__WORK ORDER__: Look through the data and write out every line with the word "following" in it.
[SOURCE DATA Boundary: Start]
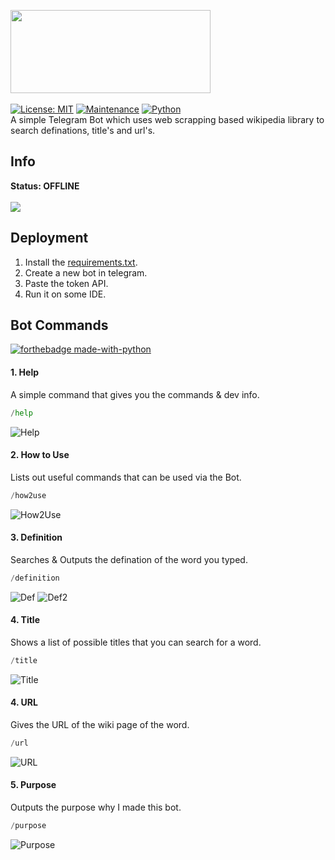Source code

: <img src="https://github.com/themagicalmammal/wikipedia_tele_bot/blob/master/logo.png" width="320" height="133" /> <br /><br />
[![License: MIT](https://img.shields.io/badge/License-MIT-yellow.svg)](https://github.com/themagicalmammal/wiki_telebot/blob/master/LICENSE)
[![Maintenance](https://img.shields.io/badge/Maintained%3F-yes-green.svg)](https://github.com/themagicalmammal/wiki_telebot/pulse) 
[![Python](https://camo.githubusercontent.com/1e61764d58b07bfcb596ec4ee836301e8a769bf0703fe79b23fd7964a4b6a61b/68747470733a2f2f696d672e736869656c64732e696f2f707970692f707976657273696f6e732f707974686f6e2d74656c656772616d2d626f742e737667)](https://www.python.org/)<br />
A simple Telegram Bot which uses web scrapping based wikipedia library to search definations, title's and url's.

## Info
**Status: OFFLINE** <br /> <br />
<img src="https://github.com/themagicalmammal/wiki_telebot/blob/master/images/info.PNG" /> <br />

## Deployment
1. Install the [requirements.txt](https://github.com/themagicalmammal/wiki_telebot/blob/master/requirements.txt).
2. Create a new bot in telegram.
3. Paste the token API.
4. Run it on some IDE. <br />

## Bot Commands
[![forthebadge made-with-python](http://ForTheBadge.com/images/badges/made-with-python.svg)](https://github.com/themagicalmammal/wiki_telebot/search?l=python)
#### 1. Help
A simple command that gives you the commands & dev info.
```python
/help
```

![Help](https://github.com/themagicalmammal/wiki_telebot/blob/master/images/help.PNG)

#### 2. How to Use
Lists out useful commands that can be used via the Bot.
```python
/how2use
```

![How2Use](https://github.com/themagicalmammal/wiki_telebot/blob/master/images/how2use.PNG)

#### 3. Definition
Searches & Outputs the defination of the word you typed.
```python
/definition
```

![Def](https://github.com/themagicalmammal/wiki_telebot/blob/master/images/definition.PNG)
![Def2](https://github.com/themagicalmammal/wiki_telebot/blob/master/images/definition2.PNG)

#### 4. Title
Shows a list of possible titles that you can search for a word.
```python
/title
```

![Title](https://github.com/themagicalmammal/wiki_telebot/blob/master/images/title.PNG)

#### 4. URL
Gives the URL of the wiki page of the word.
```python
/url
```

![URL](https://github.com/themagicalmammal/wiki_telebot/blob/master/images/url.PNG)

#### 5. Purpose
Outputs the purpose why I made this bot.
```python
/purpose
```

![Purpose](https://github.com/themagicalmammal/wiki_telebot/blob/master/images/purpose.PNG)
[SOURCE DATA Boundary: End]
[SOURCE DATA Boundary: Start]
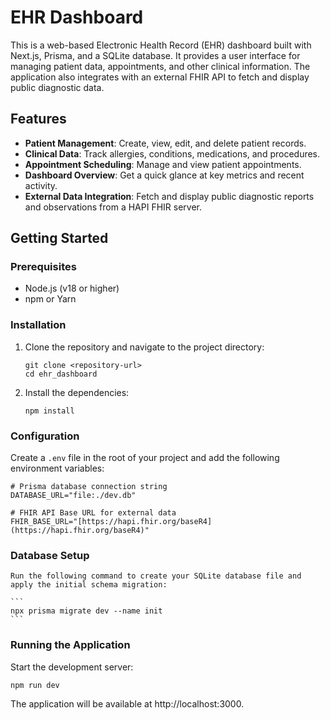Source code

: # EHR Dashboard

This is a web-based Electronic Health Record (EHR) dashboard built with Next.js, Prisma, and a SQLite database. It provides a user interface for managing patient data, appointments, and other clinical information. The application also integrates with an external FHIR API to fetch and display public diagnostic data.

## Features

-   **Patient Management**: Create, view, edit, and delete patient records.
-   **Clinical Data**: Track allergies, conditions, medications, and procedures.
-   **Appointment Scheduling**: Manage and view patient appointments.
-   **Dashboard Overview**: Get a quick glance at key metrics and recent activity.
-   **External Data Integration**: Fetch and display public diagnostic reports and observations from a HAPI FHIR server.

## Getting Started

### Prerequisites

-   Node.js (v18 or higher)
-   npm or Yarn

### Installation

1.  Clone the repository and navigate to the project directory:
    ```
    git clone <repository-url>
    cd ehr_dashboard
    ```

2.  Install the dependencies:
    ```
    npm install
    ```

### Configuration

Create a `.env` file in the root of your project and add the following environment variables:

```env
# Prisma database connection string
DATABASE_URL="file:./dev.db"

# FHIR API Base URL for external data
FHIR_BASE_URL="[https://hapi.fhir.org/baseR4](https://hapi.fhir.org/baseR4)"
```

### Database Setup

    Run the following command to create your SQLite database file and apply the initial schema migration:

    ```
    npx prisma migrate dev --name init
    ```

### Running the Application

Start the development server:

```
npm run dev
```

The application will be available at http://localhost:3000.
[SOURCE DATA Boundary: End]
[SOURCE DATA Boundary: Start]
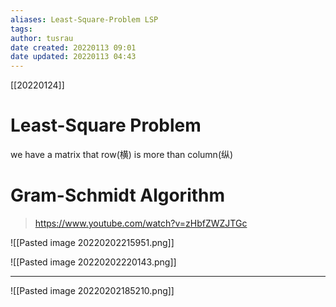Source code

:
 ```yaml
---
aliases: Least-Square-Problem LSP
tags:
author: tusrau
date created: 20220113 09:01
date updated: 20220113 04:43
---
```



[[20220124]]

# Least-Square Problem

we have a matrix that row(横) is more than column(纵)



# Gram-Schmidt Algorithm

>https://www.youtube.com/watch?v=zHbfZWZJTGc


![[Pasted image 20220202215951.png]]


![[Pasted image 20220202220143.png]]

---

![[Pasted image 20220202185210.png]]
[SOURCE DATA Boundary: End]
__ANSWER SECTION__:
Create a `.env` file in the root of your project and add the following environment variables:
    Run the following command to create your SQLite database file and apply the initial schema migration:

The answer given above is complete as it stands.